Although it is true that international treaties cannot be coercively enforced, this does not mean that international law is inconsequential. Under the newly amended regulations, a highly centralised public health bureaucracy would be propped up by lavish funding mechanisms and protected by international law. A bureaucracy of this sort would inevitably become entrenched and intertwined with national bureaucracies and would become an important element of the policymaking architecture of pandemic planning and responses.
Though national states could, theoretically, bypass this bureaucracy and renege on their legal undertakings under IHR, taking a different path to that recommended by the WHO, this would be rather strange, given that they themselves would have both approved and financed the regime they are boycotting.
In the face of opposition from one or more signatory states, the WHO and its partners could pressure such a state into complying with its edicts by shaming it into upholding its legal commitments, or else other states may reprimand “renegade” states for putting international health in jeopardy and apply political, financial, and diplomatic pressure to secure compliance. Thus, although the WHO, through IHR, would operate upon state officials in a softer way than national, police-backed regulations, it would certainly not be powerless or politically inconsequential.
The effect of the new global health bureaucracy on the lives of ordinary citizens may be quite dramatic: It would erect a global censorship regime legitimated by international law, making challenges to officially sanctioned information harder than ever, and it would make international public health responses even more slavishly dependent on WHO directives than they were before, discouraging independent, dissenting responses such as that of Sweden during the COVID pandemic.

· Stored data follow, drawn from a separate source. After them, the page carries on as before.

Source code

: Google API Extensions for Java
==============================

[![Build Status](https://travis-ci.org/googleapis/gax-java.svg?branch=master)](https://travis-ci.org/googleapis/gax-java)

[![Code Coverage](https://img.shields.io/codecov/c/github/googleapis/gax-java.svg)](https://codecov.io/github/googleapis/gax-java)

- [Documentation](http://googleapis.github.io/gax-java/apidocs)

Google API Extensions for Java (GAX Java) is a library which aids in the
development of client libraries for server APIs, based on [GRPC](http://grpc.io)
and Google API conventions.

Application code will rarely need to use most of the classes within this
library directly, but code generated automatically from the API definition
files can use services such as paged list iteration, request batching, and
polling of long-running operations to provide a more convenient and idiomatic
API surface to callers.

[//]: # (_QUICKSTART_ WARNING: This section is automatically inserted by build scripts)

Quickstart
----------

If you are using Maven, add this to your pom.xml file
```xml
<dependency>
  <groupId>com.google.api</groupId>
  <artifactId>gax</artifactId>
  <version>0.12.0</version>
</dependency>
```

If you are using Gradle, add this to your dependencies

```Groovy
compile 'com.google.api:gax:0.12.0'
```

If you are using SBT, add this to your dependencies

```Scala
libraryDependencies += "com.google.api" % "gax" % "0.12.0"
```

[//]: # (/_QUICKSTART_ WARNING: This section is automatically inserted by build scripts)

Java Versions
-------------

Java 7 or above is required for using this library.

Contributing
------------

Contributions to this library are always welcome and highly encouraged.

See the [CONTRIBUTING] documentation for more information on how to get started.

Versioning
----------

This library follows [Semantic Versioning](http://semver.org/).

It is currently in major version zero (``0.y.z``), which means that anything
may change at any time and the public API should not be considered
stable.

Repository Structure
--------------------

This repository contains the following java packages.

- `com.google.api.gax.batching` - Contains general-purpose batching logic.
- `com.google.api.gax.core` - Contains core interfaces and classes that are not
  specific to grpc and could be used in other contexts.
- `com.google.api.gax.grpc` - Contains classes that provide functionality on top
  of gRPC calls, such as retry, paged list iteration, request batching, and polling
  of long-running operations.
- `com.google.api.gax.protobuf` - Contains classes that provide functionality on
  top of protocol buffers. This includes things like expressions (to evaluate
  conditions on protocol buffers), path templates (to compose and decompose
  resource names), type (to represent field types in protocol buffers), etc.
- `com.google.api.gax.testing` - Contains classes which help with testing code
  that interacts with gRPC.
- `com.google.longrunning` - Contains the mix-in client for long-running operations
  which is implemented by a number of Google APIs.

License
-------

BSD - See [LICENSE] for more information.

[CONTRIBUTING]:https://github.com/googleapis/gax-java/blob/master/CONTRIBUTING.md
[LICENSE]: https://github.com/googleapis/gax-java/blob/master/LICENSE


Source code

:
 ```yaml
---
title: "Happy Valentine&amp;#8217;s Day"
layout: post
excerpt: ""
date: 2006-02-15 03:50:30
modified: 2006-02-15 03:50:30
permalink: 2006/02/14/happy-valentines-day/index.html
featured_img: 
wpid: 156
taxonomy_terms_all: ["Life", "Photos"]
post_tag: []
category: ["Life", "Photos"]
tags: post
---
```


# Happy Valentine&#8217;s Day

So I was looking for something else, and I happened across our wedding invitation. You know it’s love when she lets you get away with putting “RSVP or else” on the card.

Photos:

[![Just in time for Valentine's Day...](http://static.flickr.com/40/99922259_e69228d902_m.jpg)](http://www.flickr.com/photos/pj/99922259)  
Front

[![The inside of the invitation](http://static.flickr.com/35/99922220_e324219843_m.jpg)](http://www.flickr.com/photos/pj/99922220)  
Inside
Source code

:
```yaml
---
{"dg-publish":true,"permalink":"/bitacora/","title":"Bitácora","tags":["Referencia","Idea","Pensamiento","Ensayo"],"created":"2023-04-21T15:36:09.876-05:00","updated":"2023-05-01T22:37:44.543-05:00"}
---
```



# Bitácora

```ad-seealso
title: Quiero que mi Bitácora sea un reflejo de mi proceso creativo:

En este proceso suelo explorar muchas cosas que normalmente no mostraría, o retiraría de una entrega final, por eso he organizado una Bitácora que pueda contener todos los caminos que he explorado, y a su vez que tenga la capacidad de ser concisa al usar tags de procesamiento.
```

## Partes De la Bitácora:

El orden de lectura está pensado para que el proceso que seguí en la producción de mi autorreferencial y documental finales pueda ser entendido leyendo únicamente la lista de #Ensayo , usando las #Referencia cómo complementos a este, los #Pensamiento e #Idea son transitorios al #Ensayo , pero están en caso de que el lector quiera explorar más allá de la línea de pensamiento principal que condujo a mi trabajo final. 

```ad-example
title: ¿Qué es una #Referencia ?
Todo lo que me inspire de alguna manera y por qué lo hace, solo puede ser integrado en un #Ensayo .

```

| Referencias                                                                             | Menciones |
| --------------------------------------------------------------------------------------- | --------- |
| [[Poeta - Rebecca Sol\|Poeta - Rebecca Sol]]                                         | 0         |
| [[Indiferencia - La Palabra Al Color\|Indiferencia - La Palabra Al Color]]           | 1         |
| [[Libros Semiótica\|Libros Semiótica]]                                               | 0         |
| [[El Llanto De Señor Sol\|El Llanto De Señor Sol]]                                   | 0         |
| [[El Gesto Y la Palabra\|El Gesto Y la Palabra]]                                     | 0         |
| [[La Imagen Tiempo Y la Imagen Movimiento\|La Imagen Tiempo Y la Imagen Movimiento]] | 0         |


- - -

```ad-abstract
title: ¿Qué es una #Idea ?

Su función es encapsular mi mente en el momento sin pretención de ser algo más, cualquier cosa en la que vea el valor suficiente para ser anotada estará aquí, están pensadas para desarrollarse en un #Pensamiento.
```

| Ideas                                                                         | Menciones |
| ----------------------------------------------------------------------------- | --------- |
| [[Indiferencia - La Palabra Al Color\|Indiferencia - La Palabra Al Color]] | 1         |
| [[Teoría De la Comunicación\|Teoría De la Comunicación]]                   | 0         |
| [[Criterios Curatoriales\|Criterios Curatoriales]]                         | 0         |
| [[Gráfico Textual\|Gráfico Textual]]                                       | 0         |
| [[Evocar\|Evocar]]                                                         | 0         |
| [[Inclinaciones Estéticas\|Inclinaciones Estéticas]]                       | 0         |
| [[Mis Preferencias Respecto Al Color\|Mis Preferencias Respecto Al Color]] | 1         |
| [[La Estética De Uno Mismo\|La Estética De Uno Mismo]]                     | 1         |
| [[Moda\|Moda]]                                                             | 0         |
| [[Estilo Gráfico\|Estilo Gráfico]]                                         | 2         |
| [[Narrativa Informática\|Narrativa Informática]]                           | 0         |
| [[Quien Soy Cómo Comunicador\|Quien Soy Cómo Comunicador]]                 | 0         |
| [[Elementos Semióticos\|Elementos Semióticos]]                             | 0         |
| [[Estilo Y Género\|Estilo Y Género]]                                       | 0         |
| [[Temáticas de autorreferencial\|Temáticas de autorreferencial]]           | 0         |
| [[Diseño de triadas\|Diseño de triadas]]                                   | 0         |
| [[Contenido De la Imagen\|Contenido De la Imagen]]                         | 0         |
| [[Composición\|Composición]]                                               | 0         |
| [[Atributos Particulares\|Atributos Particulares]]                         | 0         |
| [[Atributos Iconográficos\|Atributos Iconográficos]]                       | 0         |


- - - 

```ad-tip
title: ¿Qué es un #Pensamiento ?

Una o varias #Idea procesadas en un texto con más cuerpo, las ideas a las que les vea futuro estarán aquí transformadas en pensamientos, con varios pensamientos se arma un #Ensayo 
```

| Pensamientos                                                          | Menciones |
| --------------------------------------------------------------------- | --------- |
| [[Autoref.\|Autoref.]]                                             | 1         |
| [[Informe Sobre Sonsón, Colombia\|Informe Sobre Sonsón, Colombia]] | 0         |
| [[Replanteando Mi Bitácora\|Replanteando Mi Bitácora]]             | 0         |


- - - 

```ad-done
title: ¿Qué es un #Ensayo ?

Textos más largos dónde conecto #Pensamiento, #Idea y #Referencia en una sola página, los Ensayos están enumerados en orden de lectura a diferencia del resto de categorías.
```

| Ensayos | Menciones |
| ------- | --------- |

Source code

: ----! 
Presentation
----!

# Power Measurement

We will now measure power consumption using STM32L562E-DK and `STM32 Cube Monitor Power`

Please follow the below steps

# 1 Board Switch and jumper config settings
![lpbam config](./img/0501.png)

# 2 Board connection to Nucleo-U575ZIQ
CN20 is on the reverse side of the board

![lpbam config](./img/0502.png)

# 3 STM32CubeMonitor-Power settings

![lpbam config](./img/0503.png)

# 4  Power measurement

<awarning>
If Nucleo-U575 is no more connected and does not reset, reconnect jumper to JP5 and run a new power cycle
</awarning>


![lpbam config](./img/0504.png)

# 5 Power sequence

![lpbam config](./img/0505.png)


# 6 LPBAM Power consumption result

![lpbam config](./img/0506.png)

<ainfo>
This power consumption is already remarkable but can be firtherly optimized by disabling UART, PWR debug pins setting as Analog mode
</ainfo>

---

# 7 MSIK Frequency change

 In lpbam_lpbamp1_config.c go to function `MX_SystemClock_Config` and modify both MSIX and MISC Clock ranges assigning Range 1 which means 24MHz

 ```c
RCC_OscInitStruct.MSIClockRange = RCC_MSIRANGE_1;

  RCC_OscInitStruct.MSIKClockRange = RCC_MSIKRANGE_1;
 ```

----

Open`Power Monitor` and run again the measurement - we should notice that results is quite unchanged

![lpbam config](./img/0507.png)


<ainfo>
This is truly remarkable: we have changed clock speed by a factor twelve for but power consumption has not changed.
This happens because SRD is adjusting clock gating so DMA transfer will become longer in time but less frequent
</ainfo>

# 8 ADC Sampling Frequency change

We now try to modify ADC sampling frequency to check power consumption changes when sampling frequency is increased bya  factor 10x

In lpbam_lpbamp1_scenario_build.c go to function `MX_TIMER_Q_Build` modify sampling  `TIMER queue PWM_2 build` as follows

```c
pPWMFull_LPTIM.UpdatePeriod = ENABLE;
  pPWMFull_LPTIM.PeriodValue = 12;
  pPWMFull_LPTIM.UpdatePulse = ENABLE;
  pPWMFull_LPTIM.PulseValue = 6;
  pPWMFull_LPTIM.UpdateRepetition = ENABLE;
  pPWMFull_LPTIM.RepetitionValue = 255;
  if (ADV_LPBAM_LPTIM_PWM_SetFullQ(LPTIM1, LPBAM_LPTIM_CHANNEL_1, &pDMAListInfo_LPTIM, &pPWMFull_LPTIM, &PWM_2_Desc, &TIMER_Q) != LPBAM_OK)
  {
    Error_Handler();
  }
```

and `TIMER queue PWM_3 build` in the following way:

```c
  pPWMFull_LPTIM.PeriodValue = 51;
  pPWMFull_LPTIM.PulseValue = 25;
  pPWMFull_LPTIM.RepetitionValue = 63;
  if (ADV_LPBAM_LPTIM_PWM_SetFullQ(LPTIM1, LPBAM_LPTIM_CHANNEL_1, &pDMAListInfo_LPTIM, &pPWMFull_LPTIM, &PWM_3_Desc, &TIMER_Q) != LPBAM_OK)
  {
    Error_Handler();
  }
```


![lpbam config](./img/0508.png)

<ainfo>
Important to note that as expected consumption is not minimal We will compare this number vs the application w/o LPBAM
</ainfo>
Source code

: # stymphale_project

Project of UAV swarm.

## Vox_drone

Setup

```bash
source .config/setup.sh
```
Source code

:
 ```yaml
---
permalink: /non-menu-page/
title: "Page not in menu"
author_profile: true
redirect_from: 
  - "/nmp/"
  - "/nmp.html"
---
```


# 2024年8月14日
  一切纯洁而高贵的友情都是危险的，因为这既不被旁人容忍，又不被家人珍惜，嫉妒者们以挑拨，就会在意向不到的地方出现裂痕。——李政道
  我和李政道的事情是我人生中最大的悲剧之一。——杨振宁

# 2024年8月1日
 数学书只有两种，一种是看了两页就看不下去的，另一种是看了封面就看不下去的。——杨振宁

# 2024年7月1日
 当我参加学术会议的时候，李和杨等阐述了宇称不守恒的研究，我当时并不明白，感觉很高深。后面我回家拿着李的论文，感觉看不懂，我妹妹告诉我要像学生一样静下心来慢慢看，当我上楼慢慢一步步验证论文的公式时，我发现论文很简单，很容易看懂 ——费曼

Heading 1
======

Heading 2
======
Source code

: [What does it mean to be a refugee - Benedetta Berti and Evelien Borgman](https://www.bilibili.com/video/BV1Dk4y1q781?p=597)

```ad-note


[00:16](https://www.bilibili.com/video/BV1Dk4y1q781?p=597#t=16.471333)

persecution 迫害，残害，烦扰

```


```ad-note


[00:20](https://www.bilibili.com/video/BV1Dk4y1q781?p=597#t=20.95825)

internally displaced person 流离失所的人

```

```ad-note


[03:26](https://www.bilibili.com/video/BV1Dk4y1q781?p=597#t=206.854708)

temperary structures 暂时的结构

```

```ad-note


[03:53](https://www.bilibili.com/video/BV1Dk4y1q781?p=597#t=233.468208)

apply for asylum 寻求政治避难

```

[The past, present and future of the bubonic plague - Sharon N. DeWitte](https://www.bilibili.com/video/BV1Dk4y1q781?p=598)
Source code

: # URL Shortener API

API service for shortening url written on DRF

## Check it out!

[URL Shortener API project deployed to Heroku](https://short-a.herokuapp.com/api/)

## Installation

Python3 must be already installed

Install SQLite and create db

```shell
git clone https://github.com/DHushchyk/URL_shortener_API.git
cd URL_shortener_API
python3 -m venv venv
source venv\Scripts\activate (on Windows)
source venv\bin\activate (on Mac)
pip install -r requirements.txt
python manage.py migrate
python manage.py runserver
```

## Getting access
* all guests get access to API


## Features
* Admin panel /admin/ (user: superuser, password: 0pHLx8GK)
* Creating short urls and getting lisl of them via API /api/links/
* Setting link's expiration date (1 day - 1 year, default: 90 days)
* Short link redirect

Last but not least, the new global health bureaucracy would put the fate of ordinary citizens—our national and international mobility, our right to informed consent to medication, our bodily integrity, and ultimately, our health—in the hands of public health officials acting in lockstep with WHO “recommendations.”
Apart from the fact that policy diversification and experimentation is essential to a robust health care system and is crushed by a highly centralised response to health emergencies, the WHO is already riddled with internal conflicts of interest and a track record of catastrophically unsound judgments, making them singularly unqualified to reliably identify a global health emergency or coordinate the response to it.
To start with, the WHO’s income stream depends on individuals such as Bill Gates who have significant financial stakes in the pharmaceutical industry. How can we possibly expect the WHO to make impartial, disinterested recommendations about, say, the safety and efficacy of vaccines, when its own donors are financially invested in the success of specific pharmaceutical products, including vaccines?